A novel cyamelurate-based copper(II) coordination compound has been designed from a computational approach to show anion−π interactions between the s-heptazine core and perchlorate anions; therefore, a complex of formula {[Cu(pmta)]3cyam}(ClO4)3 (1) [pmta = N,N,N′,N′′,N′′- pentamethyl-diethylenetriamine and cyam = cyamelurate ligand] was synthesized. The cationic molecule stabilizes in the solid state with two perchlorate anions one above and the other below the cyamelurate aromatic rings in a polar conformation, crystallizing in the R3c noncentrosymmetric space group with a close cubic packing of the cations. The binding energies were calculated to be ca. −175 kcal/mol for the two species 1:OClO3 − and 1:O3ClO−, and the anion-π contribution could also be calculated, being ca. −10 kcal/mol.

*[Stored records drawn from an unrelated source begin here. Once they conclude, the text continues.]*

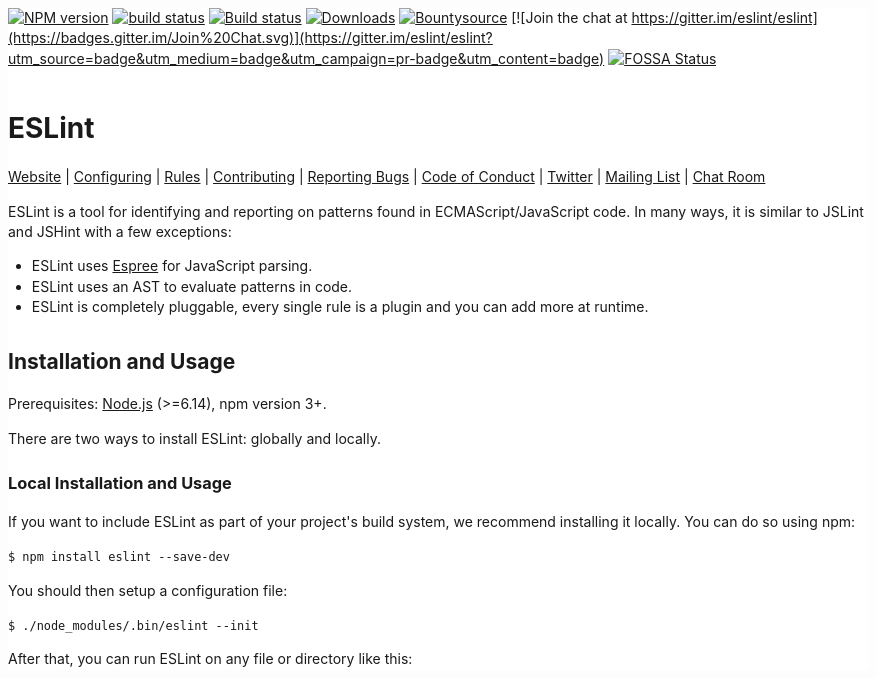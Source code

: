 [![NPM version][npm-image]][npm-url]
[![build status][travis-image]][travis-url]
[![Build status][appveyor-image]][appveyor-url]
[![Downloads][downloads-image]][downloads-url]
[![Bountysource](https://www.bountysource.com/badge/tracker?tracker_id=282608)](https://www.bountysource.com/trackers/282608-eslint?utm_source=282608&utm_medium=shield&utm_campaign=TRACKER_BADGE)
[![Join the chat at https://gitter.im/eslint/eslint](https://badges.gitter.im/Join%20Chat.svg)](https://gitter.im/eslint/eslint?utm_source=badge&utm_medium=badge&utm_campaign=pr-badge&utm_content=badge)
[![FOSSA Status](https://app.fossa.io/api/projects/git%2Bhttps%3A%2F%2Fgithub.com%2Feslint%2Feslint.svg?type=shield)](https://app.fossa.io/projects/git%2Bhttps%3A%2F%2Fgithub.com%2Feslint%2Feslint?ref=badge_shield)

# ESLint

[Website](https://eslint.org) |
[Configuring](https://eslint.org/docs/user-guide/configuring) |
[Rules](https://eslint.org/docs/rules/) |
[Contributing](https://eslint.org/docs/developer-guide/contributing) |
[Reporting Bugs](https://eslint.org/docs/developer-guide/contributing/reporting-bugs) |
[Code of Conduct](https://js.foundation/community/code-of-conduct) |
[Twitter](https://twitter.com/geteslint) |
[Mailing List](https://groups.google.com/group/eslint) |
[Chat Room](https://gitter.im/eslint/eslint)

ESLint is a tool for identifying and reporting on patterns found in ECMAScript/JavaScript code. In many ways, it is similar to JSLint and JSHint with a few exceptions:

* ESLint uses [Espree](https://github.com/eslint/espree) for JavaScript parsing.
* ESLint uses an AST to evaluate patterns in code.
* ESLint is completely pluggable, every single rule is a plugin and you can add more at runtime.

## Installation and Usage

Prerequisites: [Node.js](https://nodejs.org/en/) (>=6.14), npm version 3+.

There are two ways to install ESLint: globally and locally.

### Local Installation and Usage

If you want to include ESLint as part of your project's build system, we recommend installing it locally. You can do so using npm:

```
$ npm install eslint --save-dev
```

You should then setup a configuration file:

```
$ ./node_modules/.bin/eslint --init
```

After that, you can run ESLint on any file or directory like this:


[npm-image]: https://img.shields.io/npm/v/eslint.svg?style=flat-square
[npm-url]: https://www.npmjs.com/package/eslint
[travis-image]: https://img.shields.io/travis/eslint/eslint/master.svg?style=flat-square
[travis-url]: https://travis-ci.org/eslint/eslint
[appveyor-image]: https://ci.appveyor.DELETED_BASE64_STRING?svg=true
[appveyor-url]: https://ci.appveyor.com/project/nzakas/eslint/branch/master
[coveralls-image]: https://img.shields.io/coveralls/eslint/eslint/master.svg?style=flat-square
[coveralls-url]: https://coveralls.io/r/eslint/eslint?branch=master
[downloads-image]: https://img.shields.io/npm/dm/eslint.svg?style=flat-square
[downloads-url]: https://www.npmjs.com/package/eslint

The dielectric and magnetic properties were analyzed showing a semiconductor behavior in the temperature range studied (300−458 K) and a weak antiferromagnetic interaction among the three Cu(II) ions. The crystals of 1 show a hollowed hexagonal prismatic morphology, with hollow diameters up to 300 μm. A mechanism based on oriented growth, dissolution, and recrystallization of the outer shell was proposed to explain these hollowed structures.